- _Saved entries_
___
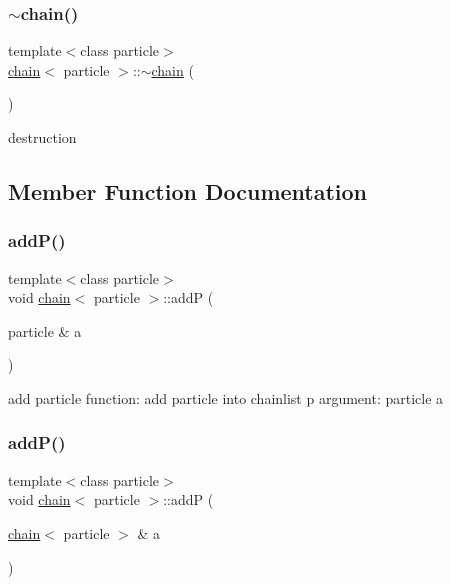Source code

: \hypertarget{classchain_acf3aeeb136a915e80e17aa4221c822a7}{}\label{classchain_acf3aeeb136a915e80e17aa4221c822a7} 
\subsubsection{\texorpdfstring{$\sim$chain()}{~chain()}}
{\footnotesize\ttfamily template$<$class particle$>$ \\
\hyperlink{classchain}{chain}$<$ particle $>$\+::$\sim$\hyperlink{classchain}{chain} (\begin{DoxyParamCaption}{ }\end{DoxyParamCaption})\hspace{0.3cm}{\ttfamily [inline]}}



destruction 



\subsection{Member Function Documentation}
\hypertarget{classchain_a859cdc2249ee280069aa997d455c063b}{}\label{classchain_a859cdc2249ee280069aa997d455c063b} 
\subsubsection{\texorpdfstring{add\+P()}{addP()}\hspace{0.1cm}{\footnotesize\ttfamily [1/3]}}
{\footnotesize\ttfamily template$<$class particle$>$ \\
void \hyperlink{classchain}{chain}$<$ particle $>$\+::addP (\begin{DoxyParamCaption}\item[{particle \&}]{a }\end{DoxyParamCaption})\hspace{0.3cm}{\ttfamily [inline]}}



add particle function\+: add particle into chainlist p argument\+: particle a 

\hypertarget{classchain_a1ad83d089ce15a5bd09ec0bd47a8e0fc}{}\label{classchain_a1ad83d089ce15a5bd09ec0bd47a8e0fc} 
\subsubsection{\texorpdfstring{add\+P()}{addP()}\hspace{0.1cm}{\footnotesize\ttfamily [2/3]}}
{\footnotesize\ttfamily template$<$class particle$>$ \\
void \hyperlink{classchain}{chain}$<$ particle $>$\+::addP (\begin{DoxyParamCaption}\item[{\hyperlink{classchain}{chain}$<$ particle $>$ \&}]{a }\end{DoxyParamCaption})\hspace{0.3cm}{\ttfamily [inline]}}

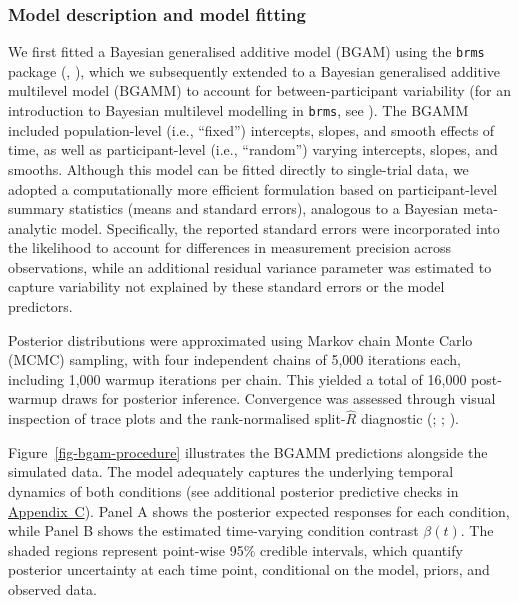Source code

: \documentclass[
  doc,
  floatsintext,
  longtable,
  a4paper,
  nolmodern,
  notxfonts,
  notimes,
  colorlinks=true,linkcolor=blue,citecolor=blue,urlcolor=blue]{apa7}
\begin{document}
\subsubsection{Model description and model
fitting}\label{model-description-and-model-fitting}

We first fitted a Bayesian generalised additive model (BGAM) using the
\texttt{brms} package (,
), which we subsequently extended to a
Bayesian generalised additive multilevel model (BGAMM) to account for
between-participant variability (for an introduction to Bayesian
multilevel modelling in \texttt{brms}, see
). The BGAMM
included population-level (i.e., ``fixed'') intercepts, slopes, and
smooth effects of time, as well as participant-level (i.e., ``random'')
varying intercepts, slopes, and smooths. Although this model can be
fitted directly to single-trial data, we adopted a computationally more
efficient formulation based on participant-level summary statistics
(means and standard errors), analogous to a Bayesian meta-analytic
model. Specifically, the reported standard errors were incorporated into
the likelihood to account for differences in measurement precision
across observations, while an additional residual variance parameter was
estimated to capture variability not explained by these standard errors
or the model predictors.

Posterior distributions were approximated using Markov chain Monte Carlo
(MCMC) sampling, with four independent chains of 5,000 iterations each,
including 1,000 warmup iterations per chain. This yielded a total of
16,000 post-warmup draws for posterior inference. Convergence was
assessed through visual inspection of trace plots and the
rank-normalised split-\(\hat{R}\) diagnostic
(;
;
).

Figure~\ref{fig-bgam-procedure} illustrates the BGAMM predictions
alongside the simulated data. The model adequately captures the
underlying temporal dynamics of both conditions (see additional
posterior predictive checks in \hyperref[apx-basis]{Appendix~C}). Panel
A shows the posterior expected responses for each condition, while Panel
B shows the estimated time-varying condition contrast \(\beta(t)\). The
shaded regions represent point-wise 95\% credible intervals, which
quantify posterior uncertainty at each time point, conditional on the
model, priors, and observed data.
\end{document}
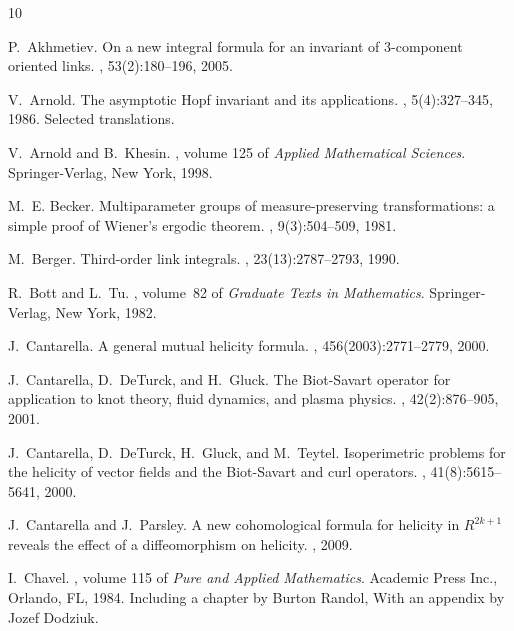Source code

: \documentclass[12pt]{article}
\numberwithin{equation}{section}
\begin{document}
\begin{thebibliography}{10}

P.~Akhmetiev.
\newblock On a new integral formula for an invariant of 3-component oriented
  links.
, 53(2):180--196, 2005.

V.~Arnold.
\newblock The asymptotic {H}opf invariant and its applications.
, 5(4):327--345, 1986.
\newblock Selected translations.

V.~Arnold and B.~Khesin.
, volume 125 of {\em
  Applied Mathematical Sciences}.
\newblock Springer-Verlag, New York, 1998.

M.~E. Becker.
\newblock Multiparameter groups of measure-preserving transformations: a simple
  proof of {W}iener's ergodic theorem.
, 9(3):504--509, 1981.

M.~Berger.
\newblock Third-order link integrals.
, 23(13):2787--2793, 1990.

R.~Bott and L.~Tu.
, volume~82 of {\em
  Graduate Texts in Mathematics}.
\newblock Springer-Verlag, New York, 1982.

J.~Cantarella.
\newblock A general mutual helicity formula.
,
  456(2003):2771--2779, 2000.

J.~Cantarella, D.~DeTurck, and H.~Gluck.
\newblock The {B}iot-{S}avart operator for application to knot theory, fluid
  dynamics, and plasma physics.
, 42(2):876--905, 2001.

J.~Cantarella, D.~DeTurck, H.~Gluck, and M.~Teytel.
\newblock Isoperimetric problems for the helicity of vector fields and the
  {B}iot-{S}avart and curl operators.
, 41(8):5615--5641, 2000.

J.~Cantarella and J.~Parsley.
\newblock A new cohomological formula for helicity in ${R}^{2k+1}$ reveals the
  effect of a diffeomorphism on helicity.
, 2009.

I.~Chavel.
, volume 115 of {\em Pure
  and Applied Mathematics}.
\newblock Academic Press Inc., Orlando, FL, 1984.
\newblock Including a chapter by Burton Randol, With an appendix by Jozef
  Dodziuk.


\end{thebibliography}
\end{document}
___
- _ABOUT THIS EXERCISE_
Now write out the data word for word, skipping every picture in it.

- _RESULT FOR THIS TASK_
Source code

: \hypertarget{classchain_acf3aeeb136a915e80e17aa4221c822a7}{}\label{classchain_acf3aeeb136a915e80e17aa4221c822a7} 
\subsubsection{\texorpdfstring{$\sim$chain()}{~chain()}}
{\footnotesize\ttfamily template$<$class particle$>$ \\
\hyperlink{classchain}{chain}$<$ particle $>$\+::$\sim$\hyperlink{classchain}{chain} (\begin{DoxyParamCaption}{ }\end{DoxyParamCaption})\hspace{0.3cm}{\ttfamily [inline]}}



destruction 



\subsection{Member Function Documentation}
\hypertarget{classchain_a859cdc2249ee280069aa997d455c063b}{}\label{classchain_a859cdc2249ee280069aa997d455c063b} 
\subsubsection{\texorpdfstring{add\+P()}{addP()}\hspace{0.1cm}{\footnotesize\ttfamily [1/3]}}
{\footnotesize\ttfamily template$<$class particle$>$ \\
void \hyperlink{classchain}{chain}$<$ particle $>$\+::addP (\begin{DoxyParamCaption}\item[{particle \&}]{a }\end{DoxyParamCaption})\hspace{0.3cm}{\ttfamily [inline]}}



add particle function\+: add particle into chainlist p argument\+: particle a 

\hypertarget{classchain_a1ad83d089ce15a5bd09ec0bd47a8e0fc}{}\label{classchain_a1ad83d089ce15a5bd09ec0bd47a8e0fc} 
\subsubsection{\texorpdfstring{add\+P()}{addP()}\hspace{0.1cm}{\footnotesize\ttfamily [2/3]}}
{\footnotesize\ttfamily template$<$class particle$>$ \\
void \hyperlink{classchain}{chain}$<$ particle $>$\+::addP (\begin{DoxyParamCaption}\item[{\hyperlink{classchain}{chain}$<$ particle $>$ \&}]{a }\end{DoxyParamCaption})\hspace{0.3cm}{\ttfamily [inline]}}

Source code

: \documentclass[
  doc,
  floatsintext,
  longtable,
  a4paper,
  nolmodern,
  notxfonts,
  notimes,
  colorlinks=true,linkcolor=blue,citecolor=blue,urlcolor=blue]{apa7}
\begin{document}
\subsubsection{Model description and model
fitting}\label{model-description-and-model-fitting}

We first fitted a Bayesian generalised additive model (BGAM) using the
\texttt{brms} package (,
), which we subsequently extended to a
Bayesian generalised additive multilevel model (BGAMM) to account for
between-participant variability (for an introduction to Bayesian
multilevel modelling in \texttt{brms}, see
). The BGAMM
included population-level (i.e., ``fixed'') intercepts, slopes, and
smooth effects of time, as well as participant-level (i.e., ``random'')
varying intercepts, slopes, and smooths. Although this model can be
fitted directly to single-trial data, we adopted a computationally more
efficient formulation based on participant-level summary statistics
(means and standard errors), analogous to a Bayesian meta-analytic
model. Specifically, the reported standard errors were incorporated into
the likelihood to account for differences in measurement precision
across observations, while an additional residual variance parameter was
estimated to capture variability not explained by these standard errors
or the model predictors.

Posterior distributions were approximated using Markov chain Monte Carlo
(MCMC) sampling, with four independent chains of 5,000 iterations each,
including 1,000 warmup iterations per chain. This yielded a total of
16,000 post-warmup draws for posterior inference. Convergence was
assessed through visual inspection of trace plots and the
rank-normalised split-\(\hat{R}\) diagnostic
(;
;
).

Figure~\ref{fig-bgam-procedure} illustrates the BGAMM predictions
alongside the simulated data. The model adequately captures the
underlying temporal dynamics of both conditions (see additional
posterior predictive checks in \hyperref[apx-basis]{Appendix~C}). Panel
A shows the posterior expected responses for each condition, while Panel
B shows the estimated time-varying condition contrast \(\beta(t)\). The
shaded regions represent point-wise 95\% credible intervals, which
quantify posterior uncertainty at each time point, conditional on the
model, priors, and observed data.
\end{document}
Source code

: \documentclass[12pt]{article}
\numberwithin{equation}{section}
\begin{document}
\begin{thebibliography}{10}

P.~Akhmetiev.
\newblock On a new integral formula for an invariant of 3-component oriented
  links.
, 53(2):180--196, 2005.

V.~Arnold.
\newblock The asymptotic {H}opf invariant and its applications.
, 5(4):327--345, 1986.
\newblock Selected translations.

V.~Arnold and B.~Khesin.
, volume 125 of {\em
  Applied Mathematical Sciences}.
\newblock Springer-Verlag, New York, 1998.

M.~E. Becker.
\newblock Multiparameter groups of measure-preserving transformations: a simple
  proof of {W}iener's ergodic theorem.
, 9(3):504--509, 1981.

M.~Berger.
\newblock Third-order link integrals.
, 23(13):2787--2793, 1990.

R.~Bott and L.~Tu.
, volume~82 of {\em
  Graduate Texts in Mathematics}.
\newblock Springer-Verlag, New York, 1982.

J.~Cantarella.
\newblock A general mutual helicity formula.
,
  456(2003):2771--2779, 2000.

J.~Cantarella, D.~DeTurck, and H.~Gluck.
\newblock The {B}iot-{S}avart operator for application to knot theory, fluid
  dynamics, and plasma physics.
, 42(2):876--905, 2001.

J.~Cantarella, D.~DeTurck, H.~Gluck, and M.~Teytel.
\newblock Isoperimetric problems for the helicity of vector fields and the
  {B}iot-{S}avart and curl operators.
, 41(8):5615--5641, 2000.

J.~Cantarella and J.~Parsley.
\newblock A new cohomological formula for helicity in ${R}^{2k+1}$ reveals the
  effect of a diffeomorphism on helicity.
, 2009.

I.~Chavel.
, volume 115 of {\em Pure
  and Applied Mathematics}.
\newblock Academic Press Inc., Orlando, FL, 1984.
\newblock Including a chapter by Burton Randol, With an appendix by Jozef
  Dodziuk.


\end{thebibliography}
\end{document}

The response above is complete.